Incidentally, that September in 2007, Todd Siler of the Massachusetts Institute of Technology was having his works displayed at the gallery of NSF. Siler's "artscience" of neurocosmology in many ways epitomizes the way to understand knowledge advancement today. The universe as Siler (1990) sees it imparts its creative processes to us. The creative God of this universe has given us an environment where creativity can be seen everywhere in the universe and in nature all around us. No wonder the observation of nature itself often yields ideas for replication and innovation. For example, by studying the dragonfly, scientists discovered the secret of a water sac that protects the insect's delicate body, which led to a fighter pilot suit designed to prevent life-threatening tunnel vision and blackout during high-speed flights.

Siler's artscience brings home the power of connectivity. Like the power of neurons firing and connecting to produce a "mechanism of meaning" (a term Siler borrowed from the artist Arakawa and writer Madeline Gins), we need to appreciate the power of different perspectives and of different ways of observing and learning. Indeed, as Bronowski (1956) put it succinctly decades ago, "The scientist or the artist takes two facts or experiences which are separate; he finds in them a likeness which had not been seen before; and he creates a unity by showing the likeness" (p. 27).

Problems as Sources of Creativity

Breakthroughs in science and technology are often the result of a fascination with problems. Great learning often begins with preoccupation with a problem, followed by taking ownership of the problem and harnessing multiple dimensions of thinking. The history of science reveals to us that necessity is often the mother of invention. During World War II, research in nuclear technology was accelerated in a desperate search for a powerful weapon that could defeat the invaders and end the atrocities they committed in Europe and Asia. Similarly, the mathematics of operations research was advanced as a result of looking for ways to optimize the combat effectiveness of warships in different locations in the ocean.
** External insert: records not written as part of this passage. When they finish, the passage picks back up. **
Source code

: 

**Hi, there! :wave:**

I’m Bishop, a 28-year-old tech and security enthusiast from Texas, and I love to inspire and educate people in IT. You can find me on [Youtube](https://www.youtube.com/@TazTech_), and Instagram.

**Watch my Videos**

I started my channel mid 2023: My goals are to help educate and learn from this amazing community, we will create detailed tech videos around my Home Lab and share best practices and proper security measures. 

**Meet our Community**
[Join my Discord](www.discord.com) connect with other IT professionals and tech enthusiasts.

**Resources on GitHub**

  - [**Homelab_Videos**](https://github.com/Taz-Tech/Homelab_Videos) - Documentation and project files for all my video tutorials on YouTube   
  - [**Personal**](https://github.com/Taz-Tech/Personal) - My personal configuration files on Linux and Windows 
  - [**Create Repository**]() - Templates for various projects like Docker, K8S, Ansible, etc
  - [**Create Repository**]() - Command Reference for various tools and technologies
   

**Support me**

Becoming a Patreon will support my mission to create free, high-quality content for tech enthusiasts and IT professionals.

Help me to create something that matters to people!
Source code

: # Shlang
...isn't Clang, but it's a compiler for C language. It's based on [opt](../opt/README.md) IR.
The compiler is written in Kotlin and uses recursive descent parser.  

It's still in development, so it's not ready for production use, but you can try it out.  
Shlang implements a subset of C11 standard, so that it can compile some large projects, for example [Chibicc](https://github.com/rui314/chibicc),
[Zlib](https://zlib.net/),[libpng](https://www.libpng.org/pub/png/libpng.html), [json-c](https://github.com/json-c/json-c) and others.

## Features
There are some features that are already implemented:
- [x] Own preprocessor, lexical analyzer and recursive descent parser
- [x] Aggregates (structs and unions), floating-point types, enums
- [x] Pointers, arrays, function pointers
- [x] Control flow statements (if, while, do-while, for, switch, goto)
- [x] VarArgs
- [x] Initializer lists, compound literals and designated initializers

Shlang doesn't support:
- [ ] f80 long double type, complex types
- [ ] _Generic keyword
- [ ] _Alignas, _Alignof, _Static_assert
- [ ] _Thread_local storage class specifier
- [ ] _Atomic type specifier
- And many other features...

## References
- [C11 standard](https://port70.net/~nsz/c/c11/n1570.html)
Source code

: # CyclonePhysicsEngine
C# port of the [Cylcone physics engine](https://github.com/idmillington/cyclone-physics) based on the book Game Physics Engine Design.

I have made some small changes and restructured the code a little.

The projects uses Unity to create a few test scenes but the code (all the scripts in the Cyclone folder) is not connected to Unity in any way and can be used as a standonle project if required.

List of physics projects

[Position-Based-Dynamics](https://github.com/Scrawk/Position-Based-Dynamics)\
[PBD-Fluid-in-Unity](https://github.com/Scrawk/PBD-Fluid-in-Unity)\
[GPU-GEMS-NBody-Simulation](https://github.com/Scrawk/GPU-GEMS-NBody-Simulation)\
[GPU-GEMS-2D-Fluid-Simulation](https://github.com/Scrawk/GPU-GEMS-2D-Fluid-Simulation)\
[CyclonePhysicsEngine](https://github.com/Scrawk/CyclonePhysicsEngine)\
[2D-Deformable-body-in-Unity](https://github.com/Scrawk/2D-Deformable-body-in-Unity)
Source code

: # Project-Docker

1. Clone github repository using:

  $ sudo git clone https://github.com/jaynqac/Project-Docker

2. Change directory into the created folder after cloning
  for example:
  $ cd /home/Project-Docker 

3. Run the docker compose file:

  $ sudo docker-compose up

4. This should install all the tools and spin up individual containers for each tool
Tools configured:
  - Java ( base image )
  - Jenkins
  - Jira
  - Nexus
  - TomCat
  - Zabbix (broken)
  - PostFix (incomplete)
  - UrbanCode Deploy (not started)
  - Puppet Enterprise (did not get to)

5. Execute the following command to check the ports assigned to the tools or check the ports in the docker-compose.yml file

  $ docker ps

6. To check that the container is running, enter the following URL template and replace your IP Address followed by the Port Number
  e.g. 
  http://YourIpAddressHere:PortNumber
Other than high technology, there are countless simple innovations that are designed to make our lives better or easier. After World War II, many parts of the world were threatened by food shortage. A Japanese entrepreneur by the name of Momofuku Ando wanted to lend a hand to help the thousands of starving people in different parts of the globe. But keeping food fresh, hygienic, and safe for consumption over long distances was problematic. Noodle was a common staple, and Ando sought an economical way to bring it to people sometimes living in remote places. The problem led him to the idea of instant noodles that can be easily and quickly cooked. Ando invented the world's first bag-packed "chicken ramen" and in 1948 founded Nissin Food Products. In 1971, he took it one step further and the "cup noodle" was born. Today, Nissin registers annual sales of some 300 billion yen.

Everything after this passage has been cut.